Australia-EU deal can work, says CAOBISCO

Although the Australian government reportedly expressed disappointment about the EU’s offer on market access for agricultural products, CAOBISCO (the Association of Chocolate, Biscuit and Confectionery Industries of Europe) has announced a solution from which both sides – Australia and the European Union – could benefit.

“Australia is one of the most significant destinations for European confectionery. In addition to seeking greater market access, our sector also aims for simplified export procedures,” said. Karsten Daum, Chair of the Economic Affairs Committee of CAOBISCO.“We therefore urge the EU to take complexity out of the conditions for freer trade.
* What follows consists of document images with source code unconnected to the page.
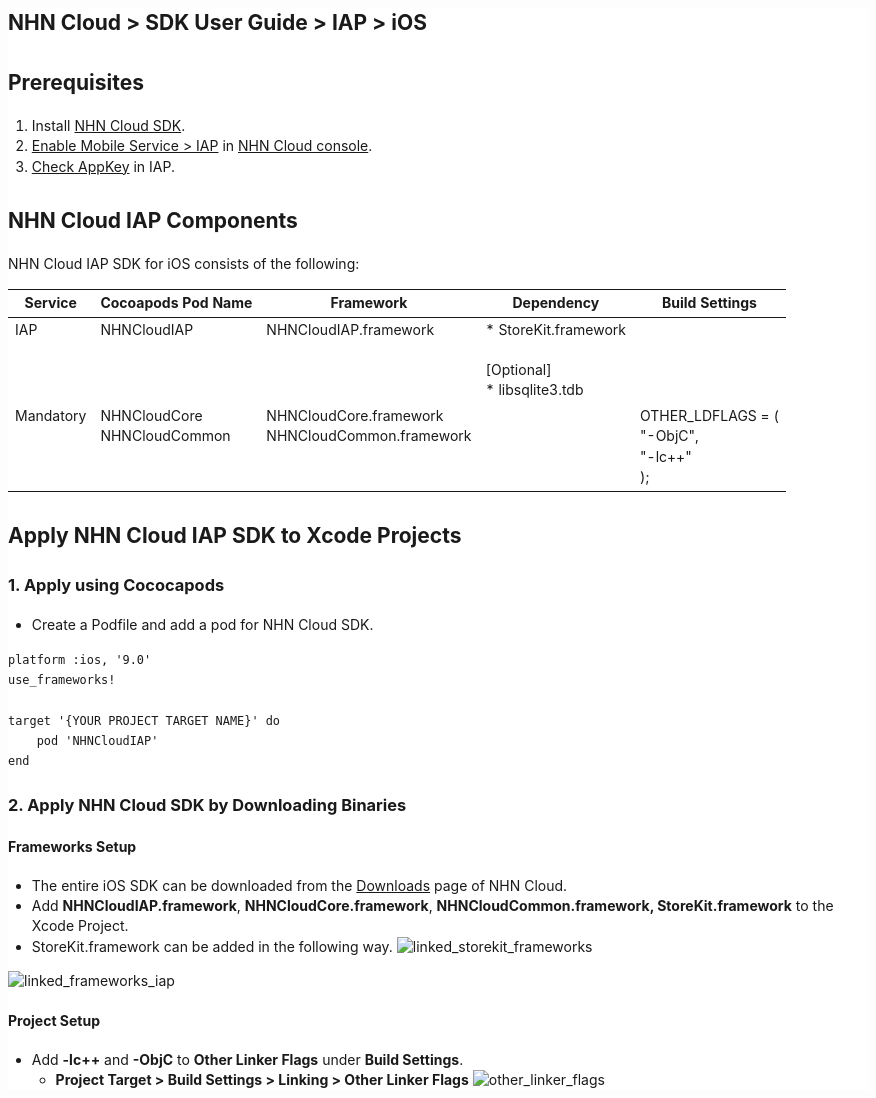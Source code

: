 ## NHN Cloud > SDK User Guide > IAP > iOS

## Prerequisites

1. Install [NHN Cloud SDK](./getting-started-ios).
2. [Enable Mobile Service \> IAP](https://docs.toast.com/ko/Mobile%20Service/IAP/ko/console-guide/) in [NHN Cloud console](https://console.cloud.toast.com).
3. [Check AppKey](https://docs.toast.com/ko/Mobile%20Service/IAP/ko/console-guide/#appkey) in IAP.

## NHN Cloud IAP Components

NHN Cloud IAP SDK for iOS consists of the following:

| Service  | Cocoapods Pod Name | Framework | Dependency | Build Settings |
| --- | --- | --- | --- | --- |
| IAP | NHNCloudIAP | NHNCloudIAP.framework | * StoreKit.framework<br/><br/>[Optional]<br/> * libsqlite3.tdb | |
| Mandatory   | NHNCloudCore<br/>NHNCloudCommon | NHNCloudCore.framework<br/>NHNCloudCommon.framework | | OTHER_LDFLAGS = (<br/>    "-ObjC",<br/>    "-lc++" <br/>); |


## Apply NHN Cloud IAP SDK to Xcode Projects

### 1. Apply using Cococapods

* Create a Podfile and add a pod for NHN Cloud SDK.

```podspec
platform :ios, '9.0'
use_frameworks!

target '{YOUR PROJECT TARGET NAME}' do
    pod 'NHNCloudIAP'
end
```

### 2. Apply NHN Cloud SDK by Downloading Binaries

#### Frameworks Setup

* The entire iOS SDK can be downloaded from the [Downloads](../../../Download/#toast-sdk) page of NHN Cloud.
* Add **NHNCloudIAP.framework**, **NHNCloudCore.framework**, **NHNCloudCommon.framework, StoreKit.framework** to the Xcode Project.
* StoreKit.framework can be added in the following way.
![linked_storekit_frameworks](https://static.toastoven.net/toastcloud/sdk/ios/overview_link_frameworks_StoreKit_202206.png)

![linked_frameworks_iap](https://static.toastoven.net/toastcloud/sdk/ios/iap_link_frameworks_iap_202206.png)

#### Project Setup

* Add **-lc++** and **-ObjC** to **Other Linker Flags** under **Build Settings**.
    * **Project Target > Build Settings > Linking > Other Linker Flags**
![other_linker_flags](https://static.toastoven.net/toastcloud/sdk/ios/overview_settings_flags_202206.png)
This will also serve in particular small and medium sized companies.”

CAOBISCO said it has been calling for value-based rules of origin under the EU-Australia Free Trade Agreement (FTA).

“Value based rules of origin take into account the fact that the EU is a net-importer of sugar, and that this domestic deficit will most probably last in future due to climate change impact on beet,” added Daum.

Other Free Trade Agreements like EU-Canada or EU-South Korea have acted as demonstrable examples of how value-based rules of origin do not harm the European sugar sector. A better approach on the rules of origin, said CAOBISCO, was taken in the UK-Australia Trade Agreement, where a ‘change of tariff heading’ recognises the substantial transformation of inputs into processed goods.

CAOBISCO also sees a mutual benefit for Australia’s interests in better market access for its agriculture sector.

“It is in the best interest of European manufacturers of confectionery, chocolate, and fine bakery products that the EU diversifies its supply options for sugar,” explained Muriel Korter, Director General of CAOBISCO. “Therefore, we need a large tariff-free volume of sugar from Australia. We have witnessed the overly restrictive import system for sugar in the current marketing year, and new import options are urgently required.”

In the trade agreement with the UK, Australia secured a market access for 80,000 tonnes of raw cane sugar. In the association’s opinion, the agreement with the EU must include significantly higher import volume. And in order to face immediate shortages, the FTA must provide for a significant amount of white sugar imports which can be used directly and more rapidly by food and drink manufacturers.

CAOBISCO does not see any risks putting the EU’s defensive interests at stake, it said. However, the EU should not overlook its offensive interests. With over 12% of its production intended for the global market, the confectionery sector is a vital component of EU exports. CAOBISCO is ruging the EU to prioritise the export competitiveness of European confectionery manufacturers and emphasising the
crucial importance of securing better access to sugar. Australia provides a significant opportunity to achieve both of these objectives.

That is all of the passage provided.